*Directions*:
Images in the data are to be skipped, while every line is restated exactly as written.

*Working data*:
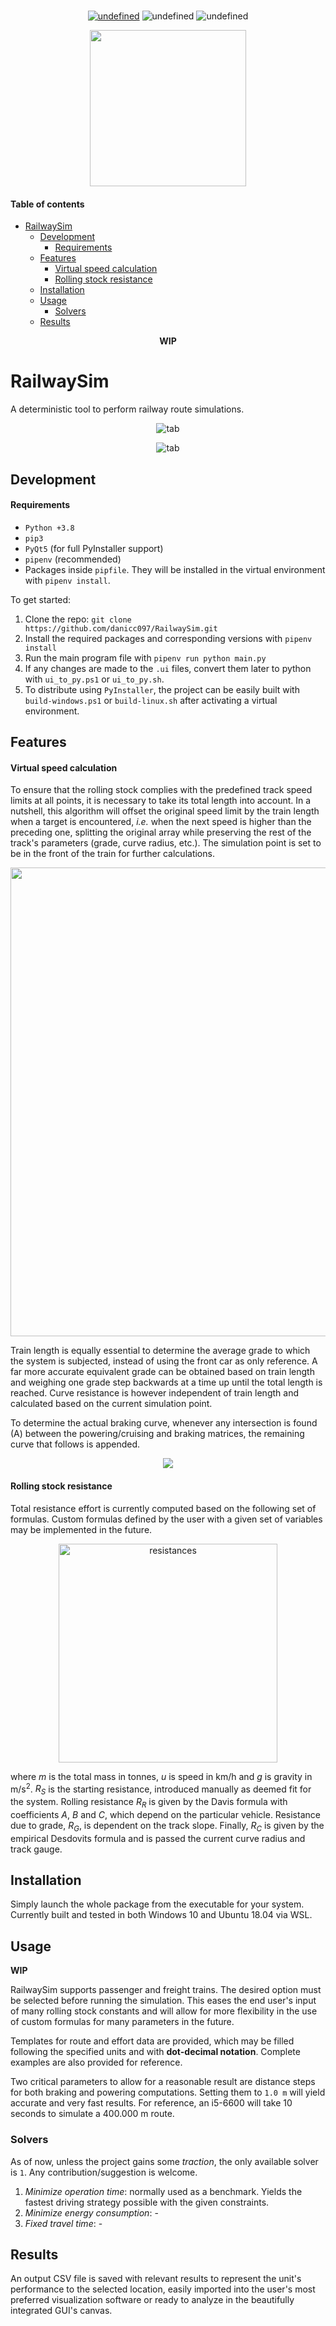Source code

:<p align="center">
  <br>
  <a href="https://github.com/danicc097/RailwaySim/blob/master/LICENSE"><img alt="undefined" src="github/GPLv3_badge.svg"></a>
  <a ><img alt="undefined" src="github/Windows_badge.svg" href="https://github.com/danicc097/RailwaySim/releases/download/v1.0/RailwaySim-windows.exe"></a>
  <a ><img alt="undefined" src="github/Linux_badge.svg" href="https://github.com/danicc097/RailwaySim/releases/download/v1.0/RailwaySim-linux"></a>
  <br>
</p>

<p align="center"><img src="github/RailwaySimLogo.svg" width="250"/ ></p>

#### Table of contents  <!-- omit in toc -->
- [RailwaySim](#railwaysim)
  - [Development](#development)
      - [Requirements](#requirements)
  - [Features](#features)
      - [Virtual speed calculation](#virtual-speed-calculation)
      - [Rolling stock resistance](#rolling-stock-resistance)
  - [Installation](#installation)
  - [Usage](#usage)
    - [Solvers](#solvers)
  - [Results](#results)

<p align="center"><b>WIP</b></p>

# RailwaySim
A deterministic tool to perform railway route simulations. 

<p align="center"><img src="github/dark_route_screenshot.png" alt="tab"/></p>
<p align="center"><img src="github/light_results_screenshot.png" alt="tab"/></p>


## Development

#### Requirements
- `Python +3.8`
- `pip3`
- `PyQt5` (for full PyInstaller support)
- `pipenv` (recommended)
- Packages inside `pipfile`. They will be installed in the virtual environment with `pipenv install`.

To get started:
1. Clone the repo: `git clone https://github.com/danicc097/RailwaySim.git`
2. Install the required packages and corresponding versions with `pipenv install`
3. Run the main program file with `pipenv run python main.py`
4. If any changes are made to the `.ui` files, convert them later to python with `ui_to_py.ps1` or `ui_to_py.sh`.
5. To distribute using `PyInstaller`, the project can be easily built with `build-windows.ps1` or `build-linux.sh` after activating a virtual environment.

## Features

#### Virtual speed calculation

To ensure that the rolling stock complies with the predefined track speed limits at all points, it is necessary to take its total length into account. In a nutshell, this algorithm will offset the original speed limit by the train length when a target is encountered, <i>i.e.</i> when the next speed is higher than the preceding one, splitting the original array while preserving the rest of the track's parameters (grade, curve radius, etc.). The simulation point is set to be in the front of the train for further calculations.

<p align="center"><img src="github/virtual_speed_example.svg" width="750"/></p>

Train length is equally essential to determine the average grade to which the system is subjected, instead of using the front car as only reference. A far more accurate equivalent grade can be obtained based on train length and weighing one grade step backwards at a time up until the total length is reached. Curve resistance is however independent of train length and calculated based on the current simulation point.

To determine the actual braking curve, whenever any intersection is found (A) between the powering/cruising and braking matrices, the remaining curve that follows is appended.

<p align="center"><img src="github/braking_example.svg"/></p>


#### Rolling stock resistance
Total resistance effort is currently computed based on the following set of formulas. Custom formulas defined by the user with a given set of variables may be implemented in the future.

<p align="center"><img src="github/resistances.png" alt="resistances" width="350"/></p>
where <i>m</i> is the total mass in tonnes, <i>u</i> is speed in km/h and <i>g</i> is gravity in m/s<sup>2</sup>. <i>R<sub>S</sub></i> is the starting resistance, introduced manually as deemed fit for the system. Rolling resistance <i>R<sub>R</sub></i> is given by the Davis formula with coefficients <i>A</i>, <i>B</i> and <i>C</i>, which depend on the particular vehicle. Resistance due to grade, <i>R<sub>G</sub></i>, is dependent on the track slope. Finally, <i>R<sub>C</sub></i> is given by the empirical Desdovits formula and is passed the current curve radius and track gauge. 

## Installation

Simply launch the whole package from the executable for your system. Currently built and tested in both Windows 10 and Ubuntu 18.04 via WSL.

## Usage

<b>WIP</b>

RailwaySim supports passenger and freight trains. The desired option must be selected before running the simulation. This eases the end user's input of many rolling stock constants and will allow for more flexibility in the use of custom formulas for many parameters in the future.

Templates for route and effort data are provided, which may be filled following the specified units and with **dot-decimal notation**. Complete examples are also provided for reference.

Two critical parameters to allow for a reasonable result are distance steps for both braking and powering computations. Setting them to `1.0 m` will yield accurate and very fast results. For reference, an i5-6600 will take 10 seconds to simulate a 400.000 m route.



### Solvers
As of now, unless the project gains some <i>traction</i>, the only available solver is `1`. Any contribution/suggestion is welcome.

1. <i>Minimize operation time</i>: normally used as a benchmark. Yields the fastest driving strategy possible with the given constraints.
2. <i>Minimize energy consumption</i>: -
3. <i>Fixed travel time</i>: -

## Results

An output CSV file is saved with relevant results to represent the unit's performance to the selected location, easily imported into the user's most preferred visualization software or ready to analyze in the beautifully integrated GUI's canvas.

*Task result*:
Source code

:<p align="center">
  <br>
  <a href="https://github.com/danicc097/RailwaySim/blob/master/LICENSE"><img alt="undefined" src="github/GPLv3_badge.svg"></a>
  <a ><img alt="undefined" src="github/Windows_badge.svg" href="https://github.com/danicc097/RailwaySim/releases/download/v1.0/RailwaySim-windows.exe"></a>
  <a ><img alt="undefined" src="github/Linux_badge.svg" href="https://github.com/danicc097/RailwaySim/releases/download/v1.0/RailwaySim-linux"></a>
  <br>
</p>

<p align="center"><img src="github/RailwaySimLogo.svg" width="250"/ ></p>

#### Table of contents  <!-- omit in toc -->
- [RailwaySim](#railwaysim)
  - [Development](#development)
      - [Requirements](#requirements)
  - [Features](#features)
      - [Virtual speed calculation](#virtual-speed-calculation)
      - [Rolling stock resistance](#rolling-stock-resistance)
  - [Installation](#installation)
  - [Usage](#usage)
    - [Solvers](#solvers)
  - [Results](#results)

<p align="center"><b>WIP</b></p>

# RailwaySim
A deterministic tool to perform railway route simulations. 

<p align="center"><img src="github/dark_route_screenshot.png" alt="tab"/></p>
<p align="center"><img src="github/light_results_screenshot.png" alt="tab"/></p>


## Development

#### Requirements
- `Python +3.8`
- `pip3`
- `PyQt5` (for full PyInstaller support)
- `pipenv` (recommended)
- Packages inside `pipfile`. They will be installed in the virtual environment with `pipenv install`.

To get started:
1. Clone the repo: `git clone https://github.com/danicc097/RailwaySim.git`
2. Install the required packages and corresponding versions with `pipenv install`
3. Run the main program file with `pipenv run python main.py`
4. If any changes are made to the `.ui` files, convert them later to python with `ui_to_py.ps1` or `ui_to_py.sh`.
5. To distribute using `PyInstaller`, the project can be easily built with `build-windows.ps1` or `build-linux.sh` after activating a virtual environment.

## Features

#### Virtual speed calculation

To ensure that the rolling stock complies with the predefined track speed limits at all points, it is necessary to take its total length into account. In a nutshell, this algorithm will offset the original speed limit by the train length when a target is encountered, <i>i.e.</i> when the next speed is higher than the preceding one, splitting the original array while preserving the rest of the track's parameters (grade, curve radius, etc.). The simulation point is set to be in the front of the train for further calculations.

<p align="center"><img src="github/virtual_speed_example.svg" width="750"/></p>

Train length is equally essential to determine the average grade to which the system is subjected, instead of using the front car as only reference. A far more accurate equivalent grade can be obtained based on train length and weighing one grade step backwards at a time up until the total length is reached. Curve resistance is however independent of train length and calculated based on the current simulation point.

To determine the actual braking curve, whenever any intersection is found (A) between the powering/cruising and braking matrices, the remaining curve that follows is appended.

<p align="center"><img src="github/braking_example.svg"/></p>


#### Rolling stock resistance
Total resistance effort is currently computed based on the following set of formulas. Custom formulas defined by the user with a given set of variables may be implemented in the future.

<p align="center"><img src="github/resistances.png" alt="resistances" width="350"/></p>
where <i>m</i> is the total mass in tonnes, <i>u</i> is speed in km/h and <i>g</i> is gravity in m/s<sup>2</sup>. <i>R<sub>S</sub></i> is the starting resistance, introduced manually as deemed fit for the system. Rolling resistance <i>R<sub>R</sub></i> is given by the Davis formula with coefficients <i>A</i>, <i>B</i> and <i>C</i>, which depend on the particular vehicle. Resistance due to grade, <i>R<sub>G</sub></i>, is dependent on the track slope. Finally, <i>R<sub>C</sub></i> is given by the empirical Desdovits formula and is passed the current curve radius and track gauge. 

## Installation

Simply launch the whole package from the executable for your system. Currently built and tested in both Windows 10 and Ubuntu 18.04 via WSL.

## Usage

<b>WIP</b>

RailwaySim supports passenger and freight trains. The desired option must be selected before running the simulation. This eases the end user's input of many rolling stock constants and will allow for more flexibility in the use of custom formulas for many parameters in the future.

Templates for route and effort data are provided, which may be filled following the specified units and with **dot-decimal notation**. Complete examples are also provided for reference.

Two critical parameters to allow for a reasonable result are distance steps for both braking and powering computations. Setting them to `1.0 m` will yield accurate and very fast results. For reference, an i5-6600 will take 10 seconds to simulate a 400.000 m route.



### Solvers
As of now, unless the project gains some <i>traction</i>, the only available solver is `1`. Any contribution/suggestion is welcome.

1. <i>Minimize operation time</i>: normally used as a benchmark. Yields the fastest driving strategy possible with the given constraints.
2. <i>Minimize energy consumption</i>: -
3. <i>Fixed travel time</i>: -

## Results

An output CSV file is saved with relevant results to represent the unit's performance to the selected location, easily imported into the user's most preferred visualization software or ready to analyze in the beautifully integrated GUI's canvas.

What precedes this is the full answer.